◆ **Exercise**: With the images omitted, return all of the entries exactly as they stand.

◆ **Provided data**:
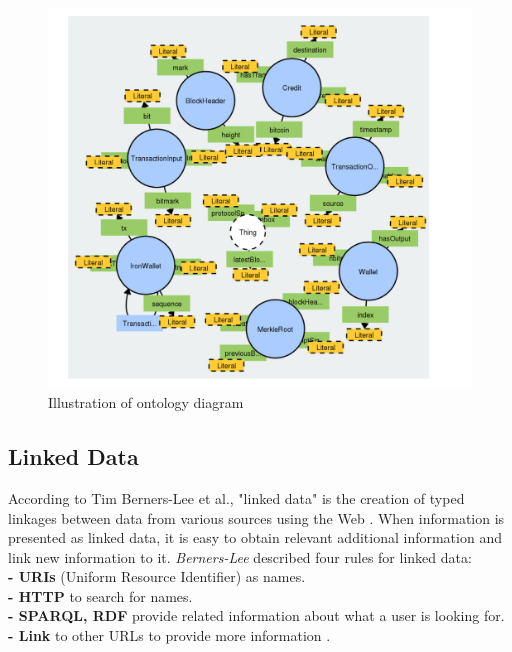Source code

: \begin{center}
	
	
	\begin{figure}[htb!]
		
		\begin{minipage}{0.55\linewidth}
			\centering
			\includegraphics[width=1.65\textwidth]{images/chap02_diagram_ontology.png}
		\end{minipage}
		\caption[Illustration of ontology diagram]{Illustration of ontology diagram \cite{Matthew}}
		
		
	\end{figure}
	
\end{center}
\subsection{Linked Data}
According to Tim Berners-Lee et al., "linked data" is the creation of typed linkages between data from various sources using the Web \cite{Tim}. When information is presented as linked data, it is easy to obtain relevant additional information and link new information to it.
\textit{Berners-Lee} described four rules for linked data:\\
\textbf{- URIs} (Uniform Resource Identifier) as names.\\
\textbf{- HTTP} to search for names.\\
\textbf{- SPARQL, RDF} provide related information about what a user is looking for. \\
\textbf{- Link} to other URLs to provide more information \cite{Hector}.\\

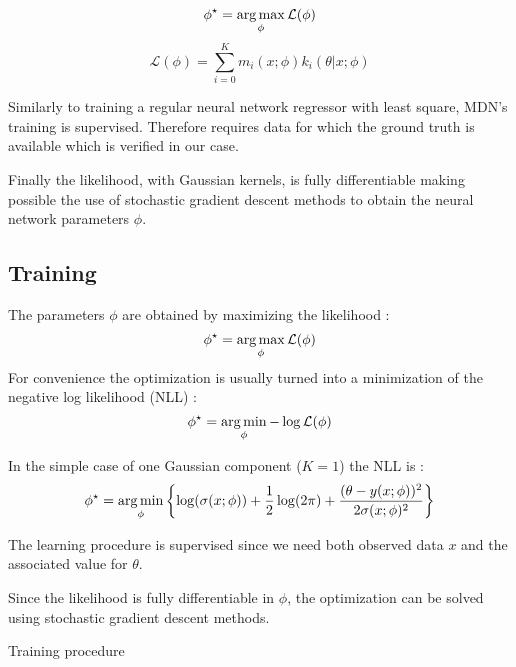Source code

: \begin{equation}
    \phi^\star = \operatorname*{arg\,max}_\phi \mathcal L (\phi)
\end{equation}
\begin{equation}
    \mathcal L (\phi) = \sum_{i=0}^K m_i(x ; \phi) k_i(\theta | x ; \phi)
\end{equation}

Similarly to training a regular neural network regressor with least square, MDN's training is supervised.
Therefore requires data for which the ground truth is available which is verified in our case.

Finally the likelihood, with Gaussian kernels, is fully differentiable making possible the use of stochastic gradient descent methods to obtain the neural network parameters $\phi$.

\subsection{Training} %
\label{sub:training}


The parameters $\phi$ are obtained by maximizing the likelihood :
\begin{equation}
    \phi^\star = \operatorname*{arg\,max}_\phi \mathcal L (\phi)
\end{equation}
For convenience the optimization is usually turned into a minimization of the negative log likelihood (NLL) :
\begin{equation}
    \phi^\star = \operatorname*{arg\,min}_\phi - \log \mathcal L (\phi)
\end{equation}

In the simple case of one Gaussian component ($K=1$) the NLL is :
\begin{equation}
    \phi^\star = \operatorname*{arg\,min}_\phi \left\{ \log(\sigma(x;\phi)) + \frac{1}{2}\log(2\pi) + \frac{(\theta - y(x;\phi))^2}{2\sigma(x;\phi)^2} \right\}
\end{equation}

The learning procedure is supervised since we need both observed data $x$ and the associated value for  $\theta$.

Since the likelihood is fully differentiable in $\phi$, the optimization can be solved using stochastic gradient descent methods.

\begin{algorithm}[H]
 \caption{Training procedure}
\end{algorithm}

◆ **Response for this exercise**:
Source code

: \begin{center}
	
	
	\begin{figure}[htb!]
		
		\begin{minipage}{0.55\linewidth}
			\centering
			\includegraphics[width=1.65\textwidth]{images/chap02_diagram_ontology.png}
		\end{minipage}
		\caption[Illustration of ontology diagram]{Illustration of ontology diagram \cite{Matthew}}
		
		
	\end{figure}
	
\end{center}
\subsection{Linked Data}
According to Tim Berners-Lee et al., "linked data" is the creation of typed linkages between data from various sources using the Web \cite{Tim}. When information is presented as linked data, it is easy to obtain relevant additional information and link new information to it.
\textit{Berners-Lee} described four rules for linked data:\\
\textbf{- URIs} (Uniform Resource Identifier) as names.\\
\textbf{- HTTP} to search for names.\\
\textbf{- SPARQL, RDF} provide related information about what a user is looking for. \\
\textbf{- Link} to other URLs to provide more information \cite{Hector}.\\

Source code

: \begin{equation}
    \phi^\star = \operatorname*{arg\,max}_\phi \mathcal L (\phi)
\end{equation}
\begin{equation}
    \mathcal L (\phi) = \sum_{i=0}^K m_i(x ; \phi) k_i(\theta | x ; \phi)
\end{equation}

Similarly to training a regular neural network regressor with least square, MDN's training is supervised.
Therefore requires data for which the ground truth is available which is verified in our case.

Finally the likelihood, with Gaussian kernels, is fully differentiable making possible the use of stochastic gradient descent methods to obtain the neural network parameters $\phi$.

\subsection{Training} %
\label{sub:training}


The parameters $\phi$ are obtained by maximizing the likelihood :
\begin{equation}
    \phi^\star = \operatorname*{arg\,max}_\phi \mathcal L (\phi)
\end{equation}
For convenience the optimization is usually turned into a minimization of the negative log likelihood (NLL) :
\begin{equation}
    \phi^\star = \operatorname*{arg\,min}_\phi - \log \mathcal L (\phi)
\end{equation}

In the simple case of one Gaussian component ($K=1$) the NLL is :
\begin{equation}
    \phi^\star = \operatorname*{arg\,min}_\phi \left\{ \log(\sigma(x;\phi)) + \frac{1}{2}\log(2\pi) + \frac{(\theta - y(x;\phi))^2}{2\sigma(x;\phi)^2} \right\}
\end{equation}

The learning procedure is supervised since we need both observed data $x$ and the associated value for  $\theta$.

Since the likelihood is fully differentiable in $\phi$, the optimization can be solved using stochastic gradient descent methods.

\begin{algorithm}[H]
 \caption{Training procedure}
\end{algorithm}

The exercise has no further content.